Siamo 7,7 miliardi sul pianeta e consumiamo sempre più acqua, per mille ragioni, non solo per dissetarci e lavarci. Dopo il decennio 1980/1990 la domanda aumenta dell’1% annuo, come ci spiega il rapporto Unesco 2019 (World Water Development Report 2019). Le cifre del rapporto impressionano: il 30% dell’umanità non può bere dal rubinetto di casa propria senza rischiare, dissenteria e colera legati alla scarsità d’acqua causano 780.000 morti ogni anno, più di conflitti, sismi ed epidemie. La geografia dell’emergenza è chiara, gli squilibri palesi: per esempio interessa il 6% della popolazione di Europa e America settentrionale, il 76% di quella dell’Africa subsahariana.

La migrazione forzata motivata dai conflitti aumenta gravemente le dimensioni del problema: il numero dei campi profughi è in vertiginoso aumento negli ultimi anni e al loro interno l’emergenza acqua persiste e difficilmente si risolve.

 

Oggi e domani

Tra i leader mondiali più impegnati nella sensibilizzazione sul tema-acqua c’è sicuramente papa Francesco, che in occasione della ricorrenza del 22 marzo ha inviato un messaggio al direttore generale della FAO, José Graziano da Silva. La lettera si sofferma soprattutto sull’avvenire, su quello che si deve fare per gestire l’emergenza e intervenire gettando le basi per risolverla.
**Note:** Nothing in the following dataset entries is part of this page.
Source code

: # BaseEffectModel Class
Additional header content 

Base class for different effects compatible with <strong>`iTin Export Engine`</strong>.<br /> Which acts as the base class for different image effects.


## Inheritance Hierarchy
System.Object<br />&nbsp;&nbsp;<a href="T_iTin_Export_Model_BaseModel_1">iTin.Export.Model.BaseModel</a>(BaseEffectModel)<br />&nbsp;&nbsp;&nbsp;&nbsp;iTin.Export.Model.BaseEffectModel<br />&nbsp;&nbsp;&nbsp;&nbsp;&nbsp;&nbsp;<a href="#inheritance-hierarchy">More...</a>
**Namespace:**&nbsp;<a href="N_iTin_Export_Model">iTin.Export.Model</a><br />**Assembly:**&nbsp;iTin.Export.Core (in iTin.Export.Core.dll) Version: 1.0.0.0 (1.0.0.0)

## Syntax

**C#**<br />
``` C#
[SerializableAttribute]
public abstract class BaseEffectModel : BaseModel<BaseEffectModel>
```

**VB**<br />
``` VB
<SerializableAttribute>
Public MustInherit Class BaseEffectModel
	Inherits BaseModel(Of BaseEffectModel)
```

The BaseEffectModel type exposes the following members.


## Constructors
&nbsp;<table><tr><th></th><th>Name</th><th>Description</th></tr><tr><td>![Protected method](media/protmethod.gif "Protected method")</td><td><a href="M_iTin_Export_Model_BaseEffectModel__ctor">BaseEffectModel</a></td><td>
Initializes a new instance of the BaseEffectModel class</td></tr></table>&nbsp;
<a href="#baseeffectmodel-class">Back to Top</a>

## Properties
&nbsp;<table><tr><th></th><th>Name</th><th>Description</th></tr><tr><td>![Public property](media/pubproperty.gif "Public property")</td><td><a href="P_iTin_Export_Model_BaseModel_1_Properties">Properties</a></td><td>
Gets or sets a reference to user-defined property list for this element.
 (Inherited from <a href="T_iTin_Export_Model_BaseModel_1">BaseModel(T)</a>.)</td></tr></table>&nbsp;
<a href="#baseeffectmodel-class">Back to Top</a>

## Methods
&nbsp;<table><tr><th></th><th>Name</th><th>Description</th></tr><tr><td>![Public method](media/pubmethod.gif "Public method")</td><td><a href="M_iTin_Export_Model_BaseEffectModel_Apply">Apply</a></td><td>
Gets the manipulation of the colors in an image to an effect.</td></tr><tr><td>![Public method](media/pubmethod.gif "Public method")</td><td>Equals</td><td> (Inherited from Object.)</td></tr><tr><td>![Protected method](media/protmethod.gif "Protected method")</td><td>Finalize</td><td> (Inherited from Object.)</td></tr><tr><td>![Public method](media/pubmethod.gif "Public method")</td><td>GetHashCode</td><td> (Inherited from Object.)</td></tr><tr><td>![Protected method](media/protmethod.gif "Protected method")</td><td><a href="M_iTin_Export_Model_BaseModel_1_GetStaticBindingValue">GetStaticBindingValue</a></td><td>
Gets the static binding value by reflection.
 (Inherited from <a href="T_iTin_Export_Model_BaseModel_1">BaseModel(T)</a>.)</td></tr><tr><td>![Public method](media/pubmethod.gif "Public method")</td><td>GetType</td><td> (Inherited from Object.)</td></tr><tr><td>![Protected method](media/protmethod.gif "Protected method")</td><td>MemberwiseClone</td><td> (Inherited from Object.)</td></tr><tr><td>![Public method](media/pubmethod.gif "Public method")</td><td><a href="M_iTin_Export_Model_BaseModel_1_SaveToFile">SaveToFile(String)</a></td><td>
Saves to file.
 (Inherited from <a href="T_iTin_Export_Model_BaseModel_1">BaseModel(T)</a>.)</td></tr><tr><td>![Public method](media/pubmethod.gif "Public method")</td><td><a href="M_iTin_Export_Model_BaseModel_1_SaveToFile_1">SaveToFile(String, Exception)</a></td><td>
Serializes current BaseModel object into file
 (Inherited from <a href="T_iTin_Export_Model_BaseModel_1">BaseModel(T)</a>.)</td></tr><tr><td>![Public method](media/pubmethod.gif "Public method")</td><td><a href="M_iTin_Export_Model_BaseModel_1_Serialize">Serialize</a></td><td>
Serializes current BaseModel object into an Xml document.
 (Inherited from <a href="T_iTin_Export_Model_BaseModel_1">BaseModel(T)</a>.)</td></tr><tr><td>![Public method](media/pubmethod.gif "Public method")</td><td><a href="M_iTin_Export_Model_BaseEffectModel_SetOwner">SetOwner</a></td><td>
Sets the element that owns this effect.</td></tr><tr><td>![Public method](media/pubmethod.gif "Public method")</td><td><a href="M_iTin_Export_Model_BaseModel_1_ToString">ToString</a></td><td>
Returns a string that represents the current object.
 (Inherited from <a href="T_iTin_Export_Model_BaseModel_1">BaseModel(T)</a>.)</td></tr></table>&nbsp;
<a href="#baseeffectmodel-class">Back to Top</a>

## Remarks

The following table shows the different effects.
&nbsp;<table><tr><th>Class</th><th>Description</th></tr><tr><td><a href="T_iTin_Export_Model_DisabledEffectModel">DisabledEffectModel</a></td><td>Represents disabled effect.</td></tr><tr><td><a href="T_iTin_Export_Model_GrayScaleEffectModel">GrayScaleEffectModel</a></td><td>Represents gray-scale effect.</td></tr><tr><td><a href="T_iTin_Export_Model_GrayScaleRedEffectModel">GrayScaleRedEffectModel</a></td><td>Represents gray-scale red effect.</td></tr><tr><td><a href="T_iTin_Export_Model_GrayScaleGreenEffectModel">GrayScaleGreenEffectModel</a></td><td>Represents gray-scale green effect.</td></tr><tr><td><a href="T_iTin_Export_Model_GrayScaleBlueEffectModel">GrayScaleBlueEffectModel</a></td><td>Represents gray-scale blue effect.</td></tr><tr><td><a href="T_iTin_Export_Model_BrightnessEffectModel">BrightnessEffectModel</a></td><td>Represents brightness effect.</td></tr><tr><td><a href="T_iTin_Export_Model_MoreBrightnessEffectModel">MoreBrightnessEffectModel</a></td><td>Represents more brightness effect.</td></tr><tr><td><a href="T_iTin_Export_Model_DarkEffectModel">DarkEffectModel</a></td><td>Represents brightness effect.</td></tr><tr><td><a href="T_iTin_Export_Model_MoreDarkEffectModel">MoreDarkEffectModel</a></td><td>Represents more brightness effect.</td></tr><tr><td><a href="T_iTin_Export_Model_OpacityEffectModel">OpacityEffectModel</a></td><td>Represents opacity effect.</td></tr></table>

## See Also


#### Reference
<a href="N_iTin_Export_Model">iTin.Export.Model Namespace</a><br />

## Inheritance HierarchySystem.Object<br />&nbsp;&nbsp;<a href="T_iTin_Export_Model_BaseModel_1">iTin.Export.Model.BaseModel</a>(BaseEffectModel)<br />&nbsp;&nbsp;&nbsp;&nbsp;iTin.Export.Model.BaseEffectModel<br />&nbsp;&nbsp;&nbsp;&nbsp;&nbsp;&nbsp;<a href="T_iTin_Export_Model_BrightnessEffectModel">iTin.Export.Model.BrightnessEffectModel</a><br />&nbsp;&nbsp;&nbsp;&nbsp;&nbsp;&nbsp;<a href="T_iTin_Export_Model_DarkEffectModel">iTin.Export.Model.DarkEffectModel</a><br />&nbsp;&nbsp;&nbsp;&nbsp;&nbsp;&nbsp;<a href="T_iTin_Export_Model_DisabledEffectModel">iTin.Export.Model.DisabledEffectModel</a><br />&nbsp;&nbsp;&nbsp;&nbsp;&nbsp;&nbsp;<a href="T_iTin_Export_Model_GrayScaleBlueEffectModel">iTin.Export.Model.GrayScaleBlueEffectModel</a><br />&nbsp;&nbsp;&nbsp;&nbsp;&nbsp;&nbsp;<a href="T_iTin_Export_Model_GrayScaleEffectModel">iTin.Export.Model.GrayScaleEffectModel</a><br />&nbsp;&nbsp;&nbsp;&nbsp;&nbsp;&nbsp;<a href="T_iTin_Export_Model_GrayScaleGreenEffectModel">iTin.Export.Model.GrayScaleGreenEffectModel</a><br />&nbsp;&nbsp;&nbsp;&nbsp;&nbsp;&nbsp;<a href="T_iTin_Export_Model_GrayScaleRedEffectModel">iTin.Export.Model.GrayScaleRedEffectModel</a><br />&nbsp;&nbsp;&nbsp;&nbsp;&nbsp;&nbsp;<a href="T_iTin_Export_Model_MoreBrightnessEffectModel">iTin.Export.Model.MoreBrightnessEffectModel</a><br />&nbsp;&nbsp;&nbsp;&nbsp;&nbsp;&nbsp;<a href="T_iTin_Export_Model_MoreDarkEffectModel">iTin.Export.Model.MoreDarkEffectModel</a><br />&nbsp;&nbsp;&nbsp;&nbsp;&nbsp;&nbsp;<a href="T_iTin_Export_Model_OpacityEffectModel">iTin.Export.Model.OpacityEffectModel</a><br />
Il papa dimostra una stretta comunione d’intenti e di sentire con le organizzazioni mondiali impegnate sul tema.

Un richiamo esplicito alla necessità di «prendere coscienza del bisogno di rispondere con fatti concreti» introduce un elenco delle cose da fare: il mantenimento e il perfezionamento di strutture idriche, l’educazione delle nuove generazioni all’uso e alla cura dell’acqua, la sensibilizzazione a chi subisce gli effetti del cambiamento climatico ed è vittima delle conseguenze di sfruttamento e inquinamento dell’acqua.

Quanto alle strutture idriche, i progressi ci sono indubbiamente stati: tra 2000 e 2015 più di un miliardo di persone hanno ottenuto accesso diretto all’acqua grazie a lavori di canalizzazione. Ma non basta: larghissime fasce della popolazione mondiale sono ancora oggi costrette a spostarsi, anche di molto, per accedere all’acqua; un lavoro talvolta assai faticoso che grava sulle spalle soprattutto di donne e bambini dei paesi più poveri. Il riferimento al cambiamento climatico ha solide basi scientifiche: l’inquinamento, sia in superficie sia nelle falde, sta assumendo dimensioni preoccupanti e non accenna a recedere.

L’urgenza esiste e sembra che quanto auspica Francesco, l’educazione delle giovani generazioni, sia un obiettivo secondario rispetto a quella degli adulti. La manifestazione planetaria recente ce lo ha fatto capire: gli studenti stanno richiamando all’ordine le generazioni venute prima di loro. Forse l’emergenza educativa interessa coloro che pensano si possa smettere di imparare più di quanto non coinvolga chi a scuola ci sta andando.